**DATA TO PROCESS:**
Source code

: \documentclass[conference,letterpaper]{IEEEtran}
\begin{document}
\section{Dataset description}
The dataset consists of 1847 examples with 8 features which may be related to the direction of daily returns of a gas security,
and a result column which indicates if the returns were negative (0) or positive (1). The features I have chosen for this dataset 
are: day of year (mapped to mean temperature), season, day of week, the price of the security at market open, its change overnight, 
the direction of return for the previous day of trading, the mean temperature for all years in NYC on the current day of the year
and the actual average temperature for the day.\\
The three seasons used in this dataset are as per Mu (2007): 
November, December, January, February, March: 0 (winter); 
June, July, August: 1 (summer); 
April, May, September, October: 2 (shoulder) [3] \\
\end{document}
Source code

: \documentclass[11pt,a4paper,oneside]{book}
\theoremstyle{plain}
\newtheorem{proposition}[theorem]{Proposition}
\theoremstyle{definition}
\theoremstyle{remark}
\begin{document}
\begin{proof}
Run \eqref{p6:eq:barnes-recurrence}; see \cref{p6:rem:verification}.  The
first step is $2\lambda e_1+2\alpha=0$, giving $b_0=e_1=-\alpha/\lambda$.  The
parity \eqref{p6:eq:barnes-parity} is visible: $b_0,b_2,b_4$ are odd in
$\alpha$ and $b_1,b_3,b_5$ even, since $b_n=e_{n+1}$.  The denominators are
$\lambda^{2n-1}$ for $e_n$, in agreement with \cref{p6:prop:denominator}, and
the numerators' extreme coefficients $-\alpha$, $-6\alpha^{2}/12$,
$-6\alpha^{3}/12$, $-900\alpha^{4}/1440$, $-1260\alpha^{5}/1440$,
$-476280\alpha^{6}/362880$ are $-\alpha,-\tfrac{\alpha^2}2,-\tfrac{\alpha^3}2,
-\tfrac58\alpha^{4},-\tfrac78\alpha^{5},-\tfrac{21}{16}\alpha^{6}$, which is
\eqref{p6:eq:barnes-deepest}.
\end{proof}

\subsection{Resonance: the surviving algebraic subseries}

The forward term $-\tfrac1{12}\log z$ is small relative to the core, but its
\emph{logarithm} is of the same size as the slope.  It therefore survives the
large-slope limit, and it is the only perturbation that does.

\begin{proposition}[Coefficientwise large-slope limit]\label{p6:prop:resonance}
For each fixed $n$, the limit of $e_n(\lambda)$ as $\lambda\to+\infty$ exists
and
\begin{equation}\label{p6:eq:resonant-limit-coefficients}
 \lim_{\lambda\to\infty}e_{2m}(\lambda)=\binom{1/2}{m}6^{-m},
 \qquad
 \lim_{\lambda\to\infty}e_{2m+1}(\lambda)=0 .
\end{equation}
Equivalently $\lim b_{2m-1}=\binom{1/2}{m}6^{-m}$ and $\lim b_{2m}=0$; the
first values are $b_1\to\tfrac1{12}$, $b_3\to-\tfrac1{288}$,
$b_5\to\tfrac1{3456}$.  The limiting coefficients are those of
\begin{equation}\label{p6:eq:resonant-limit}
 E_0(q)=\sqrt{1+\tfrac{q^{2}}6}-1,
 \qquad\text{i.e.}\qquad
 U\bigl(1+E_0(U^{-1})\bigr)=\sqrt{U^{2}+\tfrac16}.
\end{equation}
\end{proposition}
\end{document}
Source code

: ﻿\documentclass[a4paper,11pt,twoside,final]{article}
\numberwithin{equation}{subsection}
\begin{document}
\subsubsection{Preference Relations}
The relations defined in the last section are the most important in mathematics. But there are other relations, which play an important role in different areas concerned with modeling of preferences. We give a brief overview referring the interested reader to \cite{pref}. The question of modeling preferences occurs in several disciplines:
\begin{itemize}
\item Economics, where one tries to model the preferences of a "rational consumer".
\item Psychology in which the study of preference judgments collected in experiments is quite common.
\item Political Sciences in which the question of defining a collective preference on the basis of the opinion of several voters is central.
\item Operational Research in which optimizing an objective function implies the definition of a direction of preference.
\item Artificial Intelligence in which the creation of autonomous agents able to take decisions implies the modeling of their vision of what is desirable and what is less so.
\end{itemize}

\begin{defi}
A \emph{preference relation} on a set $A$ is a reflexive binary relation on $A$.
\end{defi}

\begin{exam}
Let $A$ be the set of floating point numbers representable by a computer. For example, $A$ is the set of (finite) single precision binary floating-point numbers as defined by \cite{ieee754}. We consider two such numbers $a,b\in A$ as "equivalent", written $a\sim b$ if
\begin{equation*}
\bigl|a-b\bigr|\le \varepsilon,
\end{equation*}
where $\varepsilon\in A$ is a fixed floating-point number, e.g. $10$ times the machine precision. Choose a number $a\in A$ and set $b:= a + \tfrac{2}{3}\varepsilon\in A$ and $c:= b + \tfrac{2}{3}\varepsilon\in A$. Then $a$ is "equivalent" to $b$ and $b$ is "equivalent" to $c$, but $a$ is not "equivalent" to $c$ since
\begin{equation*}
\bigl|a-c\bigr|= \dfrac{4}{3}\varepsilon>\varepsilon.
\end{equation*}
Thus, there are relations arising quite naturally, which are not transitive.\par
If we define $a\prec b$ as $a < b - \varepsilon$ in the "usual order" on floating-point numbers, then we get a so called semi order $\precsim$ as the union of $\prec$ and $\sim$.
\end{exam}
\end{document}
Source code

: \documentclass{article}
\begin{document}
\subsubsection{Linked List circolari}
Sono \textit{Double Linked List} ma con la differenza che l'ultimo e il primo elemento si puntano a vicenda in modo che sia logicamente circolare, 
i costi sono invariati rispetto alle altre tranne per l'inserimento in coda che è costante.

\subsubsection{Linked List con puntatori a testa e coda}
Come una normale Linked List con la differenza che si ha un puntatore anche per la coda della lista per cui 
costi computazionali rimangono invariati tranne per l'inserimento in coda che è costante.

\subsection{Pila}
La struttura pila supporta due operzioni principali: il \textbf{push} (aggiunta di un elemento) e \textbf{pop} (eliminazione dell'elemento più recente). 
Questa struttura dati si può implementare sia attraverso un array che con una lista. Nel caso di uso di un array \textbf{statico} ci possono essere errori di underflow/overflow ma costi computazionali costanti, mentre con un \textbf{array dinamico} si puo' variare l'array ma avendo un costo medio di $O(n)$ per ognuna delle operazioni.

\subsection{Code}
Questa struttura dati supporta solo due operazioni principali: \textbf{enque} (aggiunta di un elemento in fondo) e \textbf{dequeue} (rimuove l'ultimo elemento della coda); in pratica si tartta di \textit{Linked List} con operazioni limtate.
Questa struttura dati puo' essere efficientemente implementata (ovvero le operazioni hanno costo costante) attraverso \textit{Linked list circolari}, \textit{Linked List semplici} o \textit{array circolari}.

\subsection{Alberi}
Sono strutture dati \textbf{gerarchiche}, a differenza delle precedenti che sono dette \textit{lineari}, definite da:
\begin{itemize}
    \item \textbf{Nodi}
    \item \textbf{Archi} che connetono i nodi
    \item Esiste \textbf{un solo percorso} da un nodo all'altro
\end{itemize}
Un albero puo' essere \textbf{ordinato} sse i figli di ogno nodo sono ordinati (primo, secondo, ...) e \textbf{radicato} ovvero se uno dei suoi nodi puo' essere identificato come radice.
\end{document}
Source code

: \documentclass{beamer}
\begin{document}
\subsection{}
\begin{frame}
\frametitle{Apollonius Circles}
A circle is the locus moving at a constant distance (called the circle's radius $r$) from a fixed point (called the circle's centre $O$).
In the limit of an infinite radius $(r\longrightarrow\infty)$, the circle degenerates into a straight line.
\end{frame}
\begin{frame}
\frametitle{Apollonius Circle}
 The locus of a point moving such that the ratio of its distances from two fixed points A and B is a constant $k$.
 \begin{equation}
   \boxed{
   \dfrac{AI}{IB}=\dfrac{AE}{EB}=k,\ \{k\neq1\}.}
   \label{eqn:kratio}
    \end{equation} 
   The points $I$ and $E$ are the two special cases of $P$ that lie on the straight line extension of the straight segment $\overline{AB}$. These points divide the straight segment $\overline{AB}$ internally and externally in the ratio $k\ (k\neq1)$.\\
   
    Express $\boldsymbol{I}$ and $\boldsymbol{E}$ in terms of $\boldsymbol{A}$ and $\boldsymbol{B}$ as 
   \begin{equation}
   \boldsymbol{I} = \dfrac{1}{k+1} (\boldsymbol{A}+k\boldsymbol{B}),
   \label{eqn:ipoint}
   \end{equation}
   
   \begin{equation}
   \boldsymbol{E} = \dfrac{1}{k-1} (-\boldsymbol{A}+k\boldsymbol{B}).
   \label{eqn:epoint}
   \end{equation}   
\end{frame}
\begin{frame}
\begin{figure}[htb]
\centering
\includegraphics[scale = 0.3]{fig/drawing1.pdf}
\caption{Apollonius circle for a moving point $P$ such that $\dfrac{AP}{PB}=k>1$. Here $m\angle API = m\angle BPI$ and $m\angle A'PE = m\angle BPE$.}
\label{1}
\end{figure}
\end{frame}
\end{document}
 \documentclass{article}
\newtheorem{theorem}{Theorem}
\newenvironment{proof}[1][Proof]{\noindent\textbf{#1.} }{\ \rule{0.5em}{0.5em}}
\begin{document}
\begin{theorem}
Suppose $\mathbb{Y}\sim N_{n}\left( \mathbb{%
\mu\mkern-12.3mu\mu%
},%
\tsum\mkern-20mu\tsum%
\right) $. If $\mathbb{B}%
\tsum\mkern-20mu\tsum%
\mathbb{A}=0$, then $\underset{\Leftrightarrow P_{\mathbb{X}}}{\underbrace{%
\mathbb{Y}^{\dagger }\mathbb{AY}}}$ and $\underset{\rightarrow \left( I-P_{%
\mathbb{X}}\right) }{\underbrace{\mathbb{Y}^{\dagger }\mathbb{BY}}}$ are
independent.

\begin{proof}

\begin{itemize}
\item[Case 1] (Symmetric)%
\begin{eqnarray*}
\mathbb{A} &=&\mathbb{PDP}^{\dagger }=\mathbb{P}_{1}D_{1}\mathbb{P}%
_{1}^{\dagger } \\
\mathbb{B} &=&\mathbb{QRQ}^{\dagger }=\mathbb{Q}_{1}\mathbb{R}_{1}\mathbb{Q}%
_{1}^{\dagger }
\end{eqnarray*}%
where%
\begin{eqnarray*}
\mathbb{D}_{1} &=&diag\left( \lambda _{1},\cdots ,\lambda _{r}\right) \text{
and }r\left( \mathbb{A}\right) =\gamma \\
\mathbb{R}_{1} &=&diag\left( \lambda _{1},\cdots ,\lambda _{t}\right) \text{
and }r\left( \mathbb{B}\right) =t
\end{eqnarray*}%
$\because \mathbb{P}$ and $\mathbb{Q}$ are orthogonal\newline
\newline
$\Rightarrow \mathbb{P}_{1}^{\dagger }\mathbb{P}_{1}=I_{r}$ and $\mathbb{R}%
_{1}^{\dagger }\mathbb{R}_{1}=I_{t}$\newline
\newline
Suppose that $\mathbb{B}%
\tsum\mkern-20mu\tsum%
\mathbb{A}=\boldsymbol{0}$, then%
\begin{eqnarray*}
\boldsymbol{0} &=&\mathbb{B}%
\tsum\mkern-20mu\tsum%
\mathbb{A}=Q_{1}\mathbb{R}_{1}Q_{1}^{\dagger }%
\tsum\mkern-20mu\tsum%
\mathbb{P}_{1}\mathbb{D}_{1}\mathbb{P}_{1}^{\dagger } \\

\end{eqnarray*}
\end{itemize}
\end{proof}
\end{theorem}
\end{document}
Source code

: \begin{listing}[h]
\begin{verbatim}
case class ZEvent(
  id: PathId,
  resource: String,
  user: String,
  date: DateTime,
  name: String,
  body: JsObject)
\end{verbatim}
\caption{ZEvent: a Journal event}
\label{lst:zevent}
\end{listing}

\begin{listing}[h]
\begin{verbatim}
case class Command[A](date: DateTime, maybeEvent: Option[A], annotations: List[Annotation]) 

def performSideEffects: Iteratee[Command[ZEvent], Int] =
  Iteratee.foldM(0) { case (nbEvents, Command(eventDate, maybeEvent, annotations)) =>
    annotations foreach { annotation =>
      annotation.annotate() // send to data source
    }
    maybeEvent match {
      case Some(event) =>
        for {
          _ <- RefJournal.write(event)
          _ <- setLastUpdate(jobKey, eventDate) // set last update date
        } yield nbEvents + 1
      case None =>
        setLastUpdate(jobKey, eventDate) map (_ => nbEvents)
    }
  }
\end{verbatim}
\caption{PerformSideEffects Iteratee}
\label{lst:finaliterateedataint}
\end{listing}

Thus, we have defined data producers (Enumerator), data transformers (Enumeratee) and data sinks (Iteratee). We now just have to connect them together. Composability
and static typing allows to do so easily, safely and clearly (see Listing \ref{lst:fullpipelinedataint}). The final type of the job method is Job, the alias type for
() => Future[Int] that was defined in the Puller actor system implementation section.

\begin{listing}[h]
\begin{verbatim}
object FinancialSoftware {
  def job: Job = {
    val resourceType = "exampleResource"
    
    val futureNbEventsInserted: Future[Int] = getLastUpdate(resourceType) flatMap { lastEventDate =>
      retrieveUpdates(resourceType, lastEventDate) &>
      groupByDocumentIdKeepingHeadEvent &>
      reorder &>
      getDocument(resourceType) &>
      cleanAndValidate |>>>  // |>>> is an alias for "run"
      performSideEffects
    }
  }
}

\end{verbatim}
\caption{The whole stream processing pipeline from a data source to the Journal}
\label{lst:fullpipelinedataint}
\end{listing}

**PROBLEM TO WORK ON:** Filter the entries down to the lines containing "subsubsection". Copy each of those lines.

**ANSWER FOR THE TASK:**
\subsubsection{Preference Relations}
\subsubsection{Linked List circolari}
\subsubsection{Linked List con puntatori a testa e coda}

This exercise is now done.